WHAT IS EXPECTED —
Each line of the entries below that holds "order" is needed, copied in full.

╭─ LISTED ENTRIES

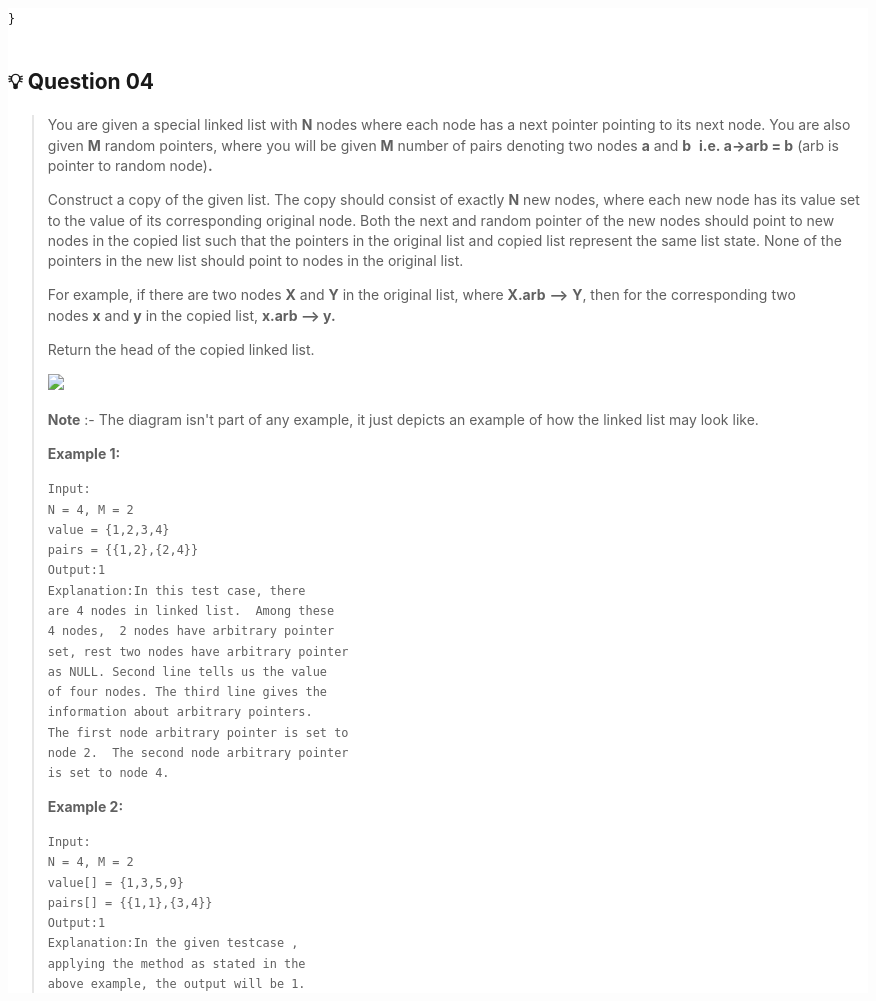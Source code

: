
 ```javascript
}

```
#
## 💡 Question 04

> You are given a special linked list with **N** nodes where each node has a next pointer pointing to its next node. You are also given **M** random pointers, where you will be given **M** number of pairs denoting two nodes **a** and **b**  **i.e. a->arb = b** (arb is pointer to random node)**.**
> 
> Construct a copy of the given list. The copy should consist of exactly **N** new nodes, where each new node has its value set to the value of its corresponding original node. Both the next and random pointer of the new nodes should point to new nodes in the copied list such that the pointers in the original list and copied list represent the same list state. None of the pointers in the new list should point to nodes in the original list.
> 
> For example, if there are two nodes **X** and **Y** in the original list, where **X.arb** **-->** **Y**, then for the corresponding two nodes **x** and **y** in the copied list, **x.arb --> y.**
> 
> Return the head of the copied linked list.
> 
> <img src="https://pwskills.notion.site/image/https%3A%2F%2Fcontribute.geeksforgeeks.org%2Fwp-content%2Fuploads%2Fclone.jpg?id=91feb271-fee1-4199-9997-34833a3388da&table=block&spaceId=6fae2e0f-dedc-48e9-bc59-af2654c78209&width=900&userId=&cache=v2" height="220px">
> 
> **Note** :- The diagram isn't part of any example, it just depicts an example of how the linked list may look like.
> 
> **Example 1:**
> 
> ```
> Input:
> N = 4, M = 2
> value = {1,2,3,4}
> pairs = {{1,2},{2,4}}
> Output:1
> Explanation:In this test case, there
> are 4 nodes in linked list.  Among these
> 4 nodes,  2 nodes have arbitrary pointer
> set, rest two nodes have arbitrary pointer
> as NULL. Second line tells us the value
> of four nodes. The third line gives the
> information about arbitrary pointers.
> The first node arbitrary pointer is set to
> node 2.  The second node arbitrary pointer
> is set to node 4.
> 
> ```
> 
> **Example 2:**
> 
> ```
> Input:
> N = 4, M = 2
> value[] = {1,3,5,9}
> pairs[] = {{1,1},{3,4}}
> Output:1
> Explanation:In the given testcase ,
> applying the method as stated in the
> above example, the output will be 1.
> ```
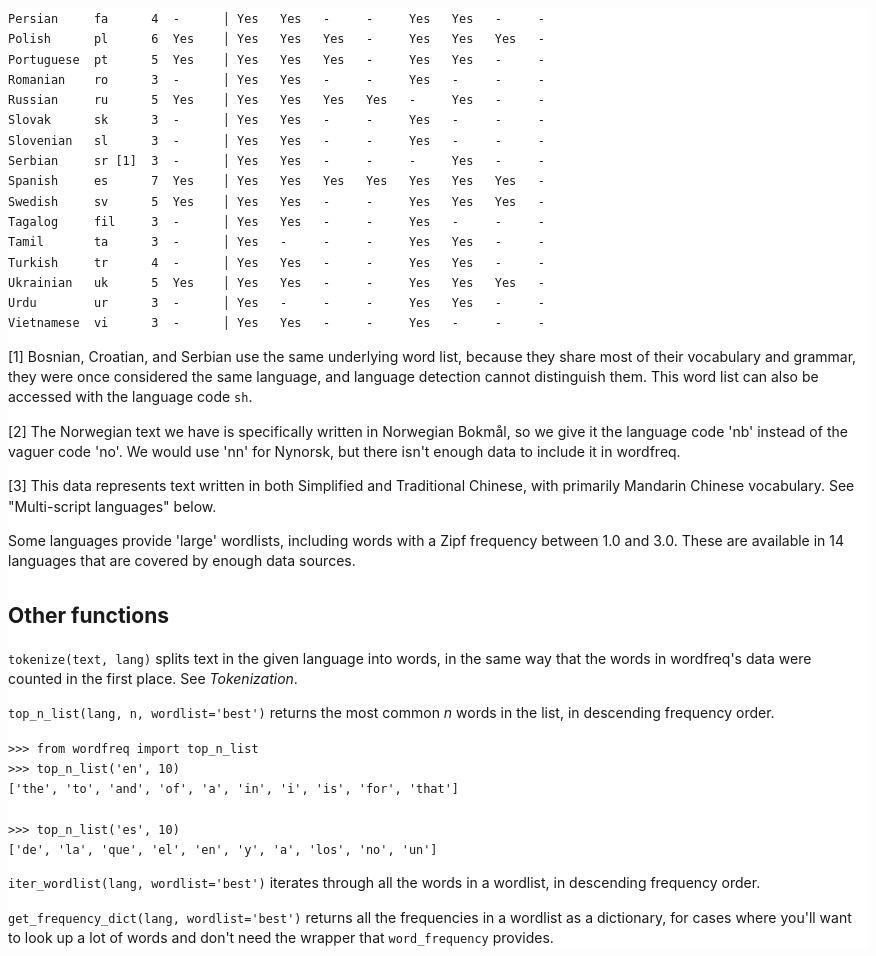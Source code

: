     Persian     fa      4  -      │ Yes   Yes   -     -     Yes   Yes   -     -
    Polish      pl      6  Yes    │ Yes   Yes   Yes   -     Yes   Yes   Yes   -
    Portuguese  pt      5  Yes    │ Yes   Yes   Yes   -     Yes   Yes   -     -
    Romanian    ro      3  -      │ Yes   Yes   -     -     Yes   -     -     -
    Russian     ru      5  Yes    │ Yes   Yes   Yes   Yes   -     Yes   -     -
    Slovak      sk      3  -      │ Yes   Yes   -     -     Yes   -     -     -
    Slovenian   sl      3  -      │ Yes   Yes   -     -     Yes   -     -     -
    Serbian     sr [1]  3  -      │ Yes   Yes   -     -     -     Yes   -     -
    Spanish     es      7  Yes    │ Yes   Yes   Yes   Yes   Yes   Yes   Yes   -
    Swedish     sv      5  Yes    │ Yes   Yes   -     -     Yes   Yes   Yes   -
    Tagalog     fil     3  -      │ Yes   Yes   -     -     Yes   -     -     -
    Tamil       ta      3  -      │ Yes   -     -     -     Yes   Yes   -     -
    Turkish     tr      4  -      │ Yes   Yes   -     -     Yes   Yes   -     -
    Ukrainian   uk      5  Yes    │ Yes   Yes   -     -     Yes   Yes   Yes   -
    Urdu        ur      3  -      │ Yes   -     -     -     Yes   Yes   -     -
    Vietnamese  vi      3  -      │ Yes   Yes   -     -     Yes   -     -     -

[1] Bosnian, Croatian, and Serbian use the same underlying word list, because
they share most of their vocabulary and grammar, they were once considered the
same language, and language detection cannot distinguish them. This word list
can also be accessed with the language code `sh`.

[2] The Norwegian text we have is specifically written in Norwegian Bokmål, so
we give it the language code 'nb' instead of the vaguer code 'no'. We would use
'nn' for Nynorsk, but there isn't enough data to include it in wordfreq.

[3] This data represents text written in both Simplified and Traditional
Chinese, with primarily Mandarin Chinese vocabulary. See "Multi-script
languages" below.

Some languages provide 'large' wordlists, including words with a Zipf frequency
between 1.0 and 3.0. These are available in 14 languages that are covered by
enough data sources.

## Other functions

`tokenize(text, lang)` splits text in the given language into words, in the same
way that the words in wordfreq's data were counted in the first place. See
*Tokenization*.

`top_n_list(lang, n, wordlist='best')` returns the most common *n* words in
the list, in descending frequency order.

    >>> from wordfreq import top_n_list
    >>> top_n_list('en', 10)
    ['the', 'to', 'and', 'of', 'a', 'in', 'i', 'is', 'for', 'that']

    >>> top_n_list('es', 10)
    ['de', 'la', 'que', 'el', 'en', 'y', 'a', 'los', 'no', 'un']

`iter_wordlist(lang, wordlist='best')` iterates through all the words in a
wordlist, in descending frequency order.

`get_frequency_dict(lang, wordlist='best')` returns all the frequencies in
a wordlist as a dictionary, for cases where you'll want to look up a lot of
words and don't need the wrapper that `word_frequency` provides.


[poetry]: https://python-poetry.org/
[xc]: https://github.com/LuminosoInsight/exquisite-corpus
[xkcd936]: https://xkcd.com/936/
[xkpa]: https://github.com/beala/xkcd-password
[uax29]: http://unicode.org/reports/tr29/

╰─

WRITTEN RESPONSE —
the list, in descending frequency order.
wordlist, in descending frequency order.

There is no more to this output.